Blog Archive

Thursday, January 22, 2026

TO BLOG OR NOT TO BLOG

         


Somehow, I thought that writing and posting to my blog just once a day would be a breeze. After all, I’m a very fast typer but unfortunately not a fast thinker or at least unable to think as fast as I type. My problem with writing and posting is, I think, two-fold. First, I don’t want to be boring and second, I don’t’ want to use this merely to whine about whatever is annoying me at the moment.

          So, what does that leave me with when it comes to writing and blogging. I’m not altogether sure. It’s not like I’m living a hugely exciting life. I’m not traveling anywhere, don’t have a lover, or even a close male friend, haven’t assumed any new bad or good habits, and don’t participate in any activities that are noteworthy. In fact, my life is quite boring and I wouldn’t read anything written by me if I were the reader as opposed to the writer.

          Not only that, but I’m having a very hard time keeping a positive attitude for a variety of reasons. I guess the biggest reason for my negativity is the fact that there is just me, myself and I when it comes to the day-to-day living. I suppose I should be proud of myself for being able to move along without having much in the way of constructive criticism or having anyone that tells me how great I am. Still, it would be good to receive a pat on the back now and then…more now than then.

          I find myself wondering if other people (women mostly I guess) reach a point in their lives, as I seem to have reached in mine, where there doesn’t seem to be much of a point or reward for getting through each and every day. True, I have Kuma who provides me with lots of affection and attention, but it’s not the same as the affection and attention garnered from family and friends thirty or forty years ago.

          It’s as though I’ve reached a plateau where I sit, just me myself and I, waiting for the final chapter of my life. Should I not wake up tomorrow, just how many people would actually miss me going forward. As it stands now, with the exception of a very few, I truly believe I could slip off that plateau and be missed by fewer people than the fingers on one hand. That idea makes me rather sad.
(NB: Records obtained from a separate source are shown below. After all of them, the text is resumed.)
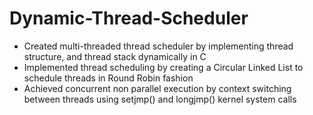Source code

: # Dynamic-Thread-Scheduler
- Created multi-threaded thread scheduler by implementing thread structure, and thread stack dynamically in C
- Implemented thread scheduling by creating a Circular Linked List to schedule threads in Round Robin fashion
- Achieved concurrent non parallel execution by context switching between threads using setjmp() and longjmp() kernel system calls
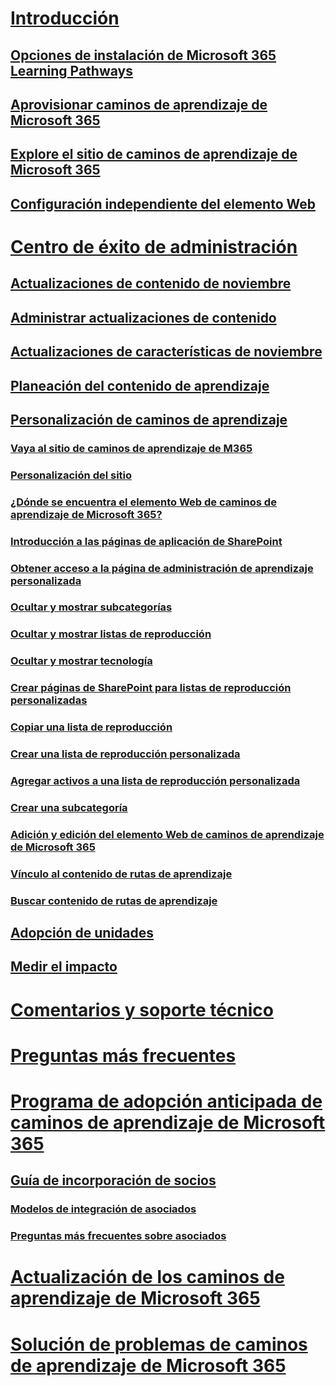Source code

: # [Introducción](index.md)
## [Opciones de instalación de Microsoft 365 Learning Pathways](custom_setupoptions.md)
## [Aprovisionar caminos de aprendizaje de Microsoft 365](custom_provision.md)
## [Explore el sitio de caminos de aprendizaje de Microsoft 365](custom_exploresite.md)
## [Configuración independiente del elemento Web](custom_manualsetup.md)
# [Centro de éxito de administración](custom_successcenter.md)
## [Actualizaciones de contenido de noviembre](custom_contentupdates.md)
## [Administrar actualizaciones de contenido](custom_contentupdatesmanage.md)
## [Actualizaciones de características de noviembre](custom_featureupdates.md)
## [Planeación del contenido de aprendizaje](custom_plancontent.md)
## [Personalización de caminos de aprendizaje](custom_overview.md)
### [Vaya al sitio de caminos de aprendizaje de M365](custom_goto.md)
### [Personalización del sitio](custom_edithelp.md)
### [¿Dónde se encuentra el elemento Web de caminos de aprendizaje de Microsoft 365?](custom_whereiswebpart.md)
### [Introducción a las páginas de aplicación de SharePoint](custom_apppages.md)
### [Obtener acceso a la página de administración de aprendizaje personalizada](custom_accessadmin.md)
### [Ocultar y mostrar subcategorías](custom_hideshowsub.md)
### [Ocultar y mostrar listas de reproducción](custom_hideshowplaylists.md)
### [Ocultar y mostrar tecnología](custom_hideshowtech.md)
### [Crear páginas de SharePoint para listas de reproducción personalizadas](custom_createnewpage.md)
### [Copiar una lista de reproducción](custom_copyplaylist.md)
### [Crear una lista de reproducción personalizada](custom_createnewplaylist.md)
### [Agregar activos a una lista de reproducción personalizada](custom_addassets.md)
### [Crear una subcategoría](custom_createnewcat.md)
### [Adición y edición del elemento Web de caminos de aprendizaje de Microsoft 365](custom_addwebpart.md)
### [Vínculo al contenido de rutas de aprendizaje](custom_linking.md)
### [Buscar contenido de rutas de aprendizaje](custom_search.md)
## [Adopción de unidades](driveadoption.md)
## [Medir el impacto](custom_measureimpact.md)
# [Comentarios y soporte técnico](feedback.md)
# [Preguntas más frecuentes](faq.md)
# [Programa de adopción anticipada de caminos de aprendizaje de Microsoft 365](custom_partnerguide.md)
## [Guía de incorporación de socios](custom_partnerguide_getfam.md)
### [Modelos de integración de asociados](custom_partnerguide_contint.md) 
### [Preguntas más frecuentes sobre asociados](custom_partner.md)
# [Actualización de los caminos de aprendizaje de Microsoft 365](custom_update.md)
# [Solución de problemas de caminos de aprendizaje de Microsoft 365](custom_troubleshooting.md)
          I guess you could say I’m having a pity party for myself as I write this. I believe it’s mainly because I don’t feel very clever or original when it comes to blog posting. It was supposed to be something fun, that would engage my creative side and provide me with some positivity in my life…don’t think that’s actually happening.

          So, I guess I’ll go ahead and put this up for tomorrow’s publication. Whether I continue to add to this blog on a daily basis feels like a mystery at this point. Perhaps a good night’s sleep, the elimination of things on  my “to do” list, and a huge effort on my part to look through rose-colored glasses might make it all better...or that's at least my hope.